Cunobelinus (Common Brittonic: *Cunobelinos, "Dog-Strong"), sometimes anglicized Cunobeline or Cunobelin, was a king in pre-Roman Britain from about AD 9 to about AD 40. He is mentioned in passing by the classical historians Suetonius and Dio Cassius, and many coins bearing his inscription have been found. He controlled a substantial portion of southeastern Britain, including the territories of the Catuvellauni and the Trinovantes, and he was called "King of the Britons" (Britannorum rex) by Suetonius. Cunobelinus may have been a client king of Rome, based on the images and legends appearing on his coins. Cunobelinus appears in British legend as Cynfelyn (Welsh), Kymbelinus (medieval Latin) or Cymbeline, as in the play by William Shakespeare.

==Etymology==
His name is a compound composed of the Common Brittonic *cuno- "dog" and *belino- "strong", meaning "strong as a dog" or "strong dog".

==History==
From numismatic evidence, Cunobelinus appears to have taken power around AD 9 after the death of his father Tasciovanus, minting coins from both Camulodunum (Colchester, capital of the Trinovantes) and Verlamion (later the Roman town of Verulamium, now modern St Albans), capital of the Catuvellauni. Some Verulamium coins call him the son of Tasciovanus, a previous king of the Catuvellauni. Some of Tasciovanus' coins bear the title rigonos, a derivative of the Brittonic root *rīgo- meaning "king". Unlike his father's, Cunobelinus' coins name no co-rulers. His earliest issues are, however, from Camulodunum, indicating that he took power there first, and some have a palm or laurel wreath design, a motif borrowed from the Romans indicating a military victory. It is possible that, following the Roman defeat in the Battle of the Teutoburg Forest in Germania in AD 9, he was emboldened to act against the Trinovantes. The Trinovantes were a Roman ally whose independence was protected by a treaty with Julius Caesar in 54 BC. Still, problems in Germania severely discouraged Augustus's territorial ambitions and ability to defend allies in Britain.
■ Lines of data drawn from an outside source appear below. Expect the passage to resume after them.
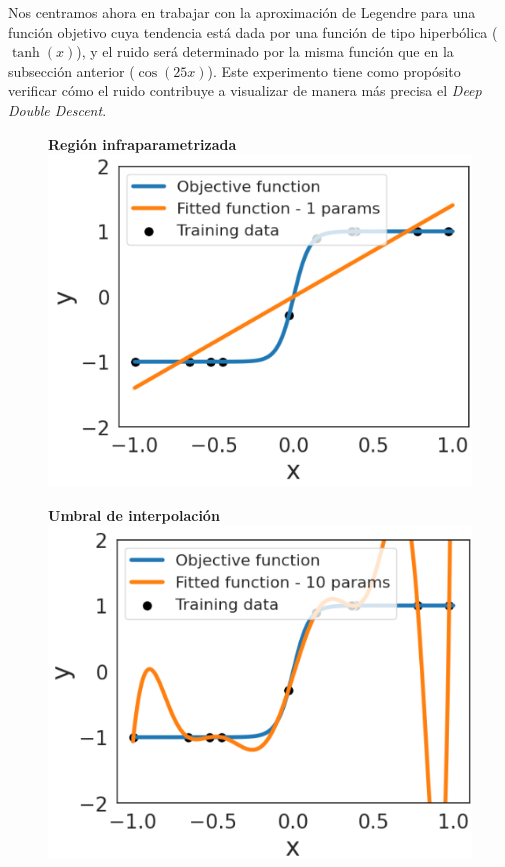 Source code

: Nos centramos ahora en trabajar con la aproximación de Legendre para una función objetivo cuya tendencia está dada por una función de tipo hiperbólica ($\tanh(x)$), y el ruido será determinado por la misma función que en la subsección anterior ($\cos(25x)$). Este experimento tiene como propósito verificar cómo el ruido contribuye a visualizar de manera más precisa el \textit{Deep Double Descent}.

\begin{figure}[h]
    \centering
    \begin{minipage}{0.32\textwidth}
        \centering
        \textbf{Región infraparametrizada} \\[0.5ex] 
        \includegraphics[width=\linewidth]{img/experiments/hiperbolica_noiseless1.1.png}
    \end{minipage}
    \begin{minipage}{0.32\textwidth}
        \centering
        \textbf{Umbral de interpolación} \\[0.5ex] 
        \includegraphics[width=\linewidth]{img/experiments/hiperbolica_noiseless1.2.png}

\end{minipage}
\end{figure}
Cunobelinus appears to have maintained quite good relations with the Roman Empire. He used the title Rex (Latin 'king') and classical motifs on his coins, and his reign saw increased trade with the continent. Archaeology shows an increase in luxury goods imported from the continent, including Italian wine and drinking vessels, olive oil, and fish sauces from Hispania, glassware, jewellery, and Gallo-Belgic tableware, which from their distribution appear to have entered Britain via the port of Camulodunum. According to Strabo, he was probably one of the British kings who sent embassies to Augustus. Strabo reports Rome's lucrative trade with Britain: the island's exports included grain, gold, silver, iron, hides, slaves, and hunting dogs.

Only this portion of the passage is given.